**WHAT IS REQUIRED:**
Give the records again, every one, exactly.

**MATERIAL FOR THIS TASK:**
********************
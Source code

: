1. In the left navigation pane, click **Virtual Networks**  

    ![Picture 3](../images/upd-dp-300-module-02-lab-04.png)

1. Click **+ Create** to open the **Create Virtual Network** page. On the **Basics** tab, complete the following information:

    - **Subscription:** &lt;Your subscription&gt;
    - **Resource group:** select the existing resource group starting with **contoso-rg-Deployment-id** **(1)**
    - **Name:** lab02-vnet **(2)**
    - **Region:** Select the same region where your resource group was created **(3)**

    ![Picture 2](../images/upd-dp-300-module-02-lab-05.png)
********************
**RESULT:**
Source code

:1. In the left navigation pane, click **Virtual Networks**  

    ![Picture 3](../images/upd-dp-300-module-02-lab-04.png)

1. Click **+ Create** to open the **Create Virtual Network** page. On the **Basics** tab, complete the following information:

    - **Subscription:** &lt;Your subscription&gt;
    - **Resource group:** select the existing resource group starting with **contoso-rg-Deployment-id** **(1)**
    - **Name:** lab02-vnet **(2)**
    - **Region:** Select the same region where your resource group was created **(3)**

    ![Picture 2](../images/upd-dp-300-module-02-lab-05.png)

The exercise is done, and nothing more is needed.